Trivy Plugin¶
Trivy is a versatile security scanner that can find vulnerabilities, misconfigurations, secrets, SBOM in different targets like containers, code repositories and Kubernetes cluster.
Zora uses Trivy as a plugin exclusively to scan vulnerabilities in a Kubernetes cluster.
Type: vulnerability
Image: ghcr.io/undistro/trivy:0.50.1-1
GitHub repository: https://github.com/aquasecurity/trivy
Vulnerability Database Persistence¶
Trivy utilizes a database containing vulnerability information.

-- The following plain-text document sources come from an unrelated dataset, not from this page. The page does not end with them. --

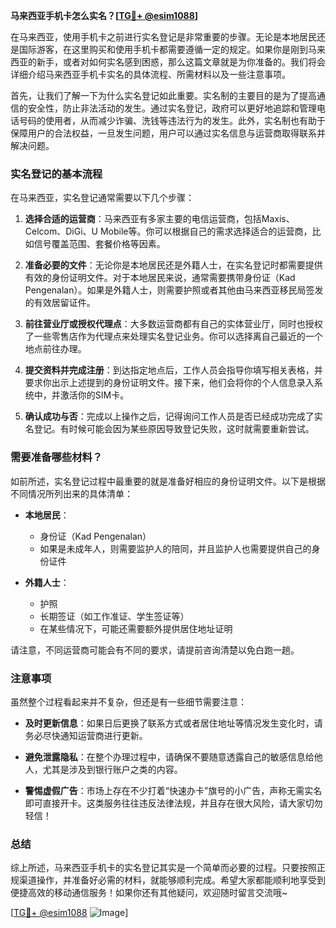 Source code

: **马来西亚手机卡怎么实名？[[TG💪+ @esim1088](https://t.me/s/esim1088)]**

在马来西亚，使用手机卡之前进行实名登记是非常重要的步骤。无论是本地居民还是国际游客，在这里购买和使用手机卡都需要遵循一定的规定。如果你是刚到马来西亚的新手，或者对如何实名感到困惑，那么这篇文章就是为你准备的。我们将会详细介绍马来西亚手机卡实名的具体流程、所需材料以及一些注意事项。

首先，让我们了解一下为什么实名登记如此重要。实名制的主要目的是为了提高通信的安全性，防止非法活动的发生。通过实名登记，政府可以更好地追踪和管理电话号码的使用者，从而减少诈骗、洗钱等违法行为的发生。此外，实名制也有助于保障用户的合法权益，一旦发生问题，用户可以通过实名信息与运营商取得联系并解决问题。

### 实名登记的基本流程

在马来西亚，实名登记通常需要以下几个步骤：

1. **选择合适的运营商**：马来西亚有多家主要的电信运营商，包括Maxis、Celcom、DiGi、U Mobile等。你可以根据自己的需求选择适合的运营商，比如信号覆盖范围、套餐价格等因素。

2. **准备必要的文件**：无论你是本地居民还是外籍人士，在实名登记时都需要提供有效的身份证明文件。对于本地居民来说，通常需要携带身份证（Kad Pengenalan）。如果是外籍人士，则需要护照或者其他由马来西亚移民局签发的有效居留证件。

3. **前往营业厅或授权代理点**：大多数运营商都有自己的实体营业厅，同时也授权了一些零售店作为代理点来处理实名登记业务。你可以选择离自己最近的一个地点前往办理。

4. **提交资料并完成注册**：到达指定地点后，工作人员会指导你填写相关表格，并要求你出示上述提到的身份证明文件。接下来，他们会将你的个人信息录入系统中，并激活你的SIM卡。

5. **确认成功与否**：完成以上操作之后，记得询问工作人员是否已经成功完成了实名登记。有时候可能会因为某些原因导致登记失败，这时就需要重新尝试。

### 需要准备哪些材料？

如前所述，实名登记过程中最重要的就是准备好相应的身份证明文件。以下是根据不同情况所列出来的具体清单：

- **本地居民**：
  - 身份证（Kad Pengenalan）
  - 如果是未成年人，则需要监护人的陪同，并且监护人也需要提供自己的身份证件

- **外籍人士**：
  - 护照
  - 长期签证（如工作准证、学生签证等）
  - 在某些情况下，可能还需要额外提供居住地址证明

请注意，不同运营商可能会有不同的要求，请提前咨询清楚以免白跑一趟。

### 注意事项

虽然整个过程看起来并不复杂，但还是有一些细节需要注意：

- **及时更新信息**：如果日后更换了联系方式或者居住地址等情况发生变化时，请务必尽快通知运营商进行更新。
  
- **避免泄露隐私**：在整个办理过程中，请确保不要随意透露自己的敏感信息给他人，尤其是涉及到银行账户之类的内容。

- **警惕虚假广告**：市场上存在不少打着“快速办卡”旗号的小广告，声称无需实名即可直接开卡。这类服务往往违反法律法规，并且存在很大风险，请大家切勿轻信！

### 总结

综上所述，马来西亚手机卡的实名登记其实是一个简单而必要的过程。只要按照正规渠道操作，并准备好必需的材料，就能够顺利完成。希望大家都能顺利地享受到便捷高效的移动通信服务！如果你还有其他疑问，欢迎随时留言交流哦~

[[TG💪+ @esim1088](https://t.me/s/esim1088) ![Image](https://i.postimg.cc/4NQfJmqS/Snipaste-2025-05-13-00-14-12.png)] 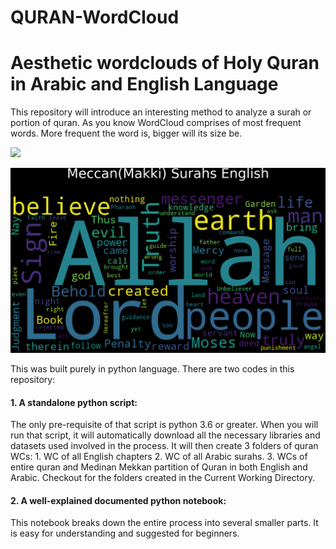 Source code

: # QURAN-WordCloud
# Aesthetic wordclouds of Holy Quran in Arabic and English Language

This repository will introduce an interesting method to analyze a surah or portion of quran.
As you know WordCloud comprises of most frequent words. More frequent the word is, bigger will its size be.

![](https://github.com/Hamma111/QURAN-WordCloud/blob/master/arabic/1-Al-Baqarah.png)

![](https://github.com/Hamma111/QURAN-WordCloud/blob/master/misc/Meccan(Makki)%20Surahs%20English.png)



This was built purely in python language. There are two codes in this repository:
#### 1. A standalone python script:
  The only pre-requisite of that script is python 3.6 or greater. When you will run that script, it will automatically download all the necessary libraries and datasets used involved in the process. It will then create 3 folders of quran WCs: 1. WC of all English chapters  2. WC of all Arabic surahs. 3. WCs of entire quran and Medinan Mekkan partition of Quran in both English and Arabic. Checkout for the folders created in the Current Working Directory.
  
  
#### 2. A well-explained documented python notebook:
  This notebook breaks down the entire process into several smaller parts. It is easy for understanding and suggested for beginners.
  
  
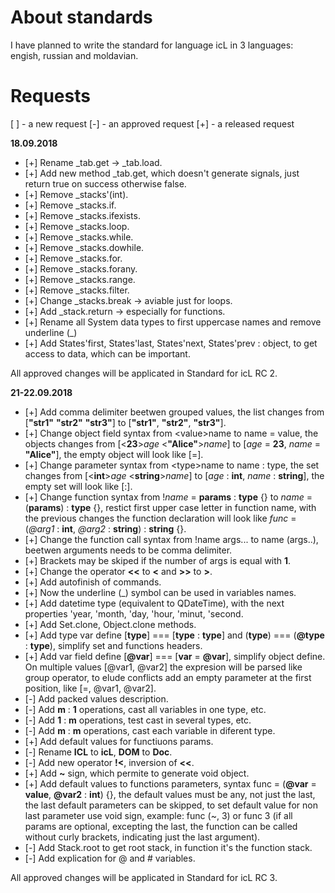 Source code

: # About standards

I have planned to write the standard for language icL in 3 languages:
engish, russian and moldavian.

# Requests

[ ] - a new request
[-] - an approved request
[+] - a released request

__18.09.2018__

 * [+] Rename _tab.get -&gt; _tab.load.
 * [+] Add new method _tab.get, which doesn't generate signals, just return
   true on success otherwise false.
 * [+] Remove _stacks'(int).
 * [+] Remove _stacks.if.
 * [+] Remove _stacks.ifexists.
 * [+] Remove _stacks.loop.
 * [+] Remove _stacks.while.
 * [+] Remove _stacks.dowhile.
 * [+] Remove _stacks.for.
 * [+] Remove _stacks.forany.
 * [+] Remove _stacks.range.
 * [+] Remove _stacks.filter.
 * [+] Change _stacks.break -&gt; aviable just for loops.
 * [+] Add _stack.return -&gt; especially for functions.
 * [+] Rename all System data types to first uppercase names and remove
   underline (_)
 * [+] Add States'first, States'last, States'next, States'prev : object, to get
   access to data, which can be important.

All approved changes will be applicated in Standard for icL RC 2.

__21-22.09.2018__

 * [+] Add comma delimiter beetwen grouped values, the list changes from
   [**"str1"** **"str2"** **"str3"**] to [**"str1"**, **"str2"**, **"str3"**].
 * [+] Change object field syntax from &lt;value&gt;name to name = value, the
   objects changes from [&lt;**23**&gt;*age* &lt;**"Alice"**&gt;*name*] to 
   [*age* = **23**, *name* = **"Alice"**], the empty object will look like [=].
 * [+] Change parameter syntax from &lt;type&gt;name to name : type, the set
   changes from [&lt;**int**&gt;*age* &lt;**string**&gt;*name*] to 
   [*age* : **int**, *name* : **string**], the empty set will look like [:].
 * [+] Change function syntax from !*name* = **params** : **type** {} to *name*
   = (**params**) : **type** {}, restict first upper case letter in function
   name, with the previous changes the function declaration will look like
   *func* = (*@arg1* : **int**, *@arg2* : **string**) : **string** {}.
 * [+] Change the function call syntax from !name args... to name (args..),
   beetwen arguments needs to be comma delimiter.
 * [+] Brackets may be skiped if the number of args is equal with **1**.
 * [+] Change the operator **&lt;&lt;** to **&lt;** and **&gt;&gt;** to
   **&gt;**.
 * [+] Add autofinish of commands.
 * [+] Now the underline (_) symbol can be used in variables names.
 * [+] Add datetime type (equivalent to QDateTime), with the next properties
   'year, 'month, 'day, 'hour, 'minut, 'second.
 * [+] Add Set.clone, Object.clone methods.
 * [+] Add type var define [**type**] === [**type** : **type**] and
   (**type**) === (**@type** : **type**), simplify set and functions headers.
 * [+] Add var field define [**@var**] === [**var** = **@var**], simplify
   object define. On multiple values [@var1, @var2] the expresion will be
   parsed like group operator, to elude conflicts add an empty parameter at
   the first position, like [=, @var1, @var2].
 * [-] Add packed values description.
 * [-] Add **m** : **1** operations, cast all variables in one type, etc.
 * [-] Add **1** : **m** operations, test cast in several types, etc.
 * [-] Add **m** : **m** operations, cast each variable in diferent type.
 * [+] Add default values for functiuons params.
 * [-] Rename **ICL** to **icL**, **DOM** to **Doc**.
 * [-] Add new operator **!&lt;**, inversion of **&lt;&lt;**.
 * [+] Add **~** sign, which permite to generate void object.
 * [+] Add default values to functions parameters, syntax func =
   (**@var** = **value**, **@var2** : **int**) {}, the default values must be 
   any, not just the last, the last default parameters can be skipped, to set 
   default value for non last parameter use void sign, example: func (~, 3) or
   func 3 (if all params are optional, excepting the last, the function can be
   called without curly brackets, indicating just the last argument).
 * [-] Add Stack.root to get root stack, in function it's the function stack.
 * [-] Add explication for @ and # variables.

All approved changes will be applicated in Standard for icL RC 3.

This database is updated every 6 hours and persisted by default for caching purposes between the schedule scans.
Please refer to this page for further details and configuration options regarding vulnerability database persistence.
Large vulnerability reports¶
Vulnerability reports can be large.
If you encounter issues with etcd request payload limit, you can ignore unfixed vulnerabilities from reports
by providing the following flag to helm upgrade --install
command:
--set 'scan.plugins.trivy.ignoreUnfixed=true'
To identify this issue, check the logs of worker container in trivy pod.
The ClusterScan
will have a Failed
status. You will see a log entry similar to the following example:
2023-09-26T14:18:02Z ERROR worker failed to run worker {"error": "failed to create VulnerabilityReport \"kind-kind-usdockerpkgdevgooglesamplescontainersgkegbfrontendsha256dc8de8e0d569d2f828b187528c9317bd6b605c273ac5a282aebe471f630420fc-rzntw\": etcdserver: request is too large"}
Scan timeout¶
Trivy's scan duration may vary depending on the total images in your cluster and the time to download the vulnerability database when needed.
By default, Zora sets a timeout of 40 minutes for Trivy scan completion.
To adjust this timeout, use the following Helm parameter:
--set scan.plugins.trivy.timeout=60m
Once this parameter is updated, the next scan will use the specified value.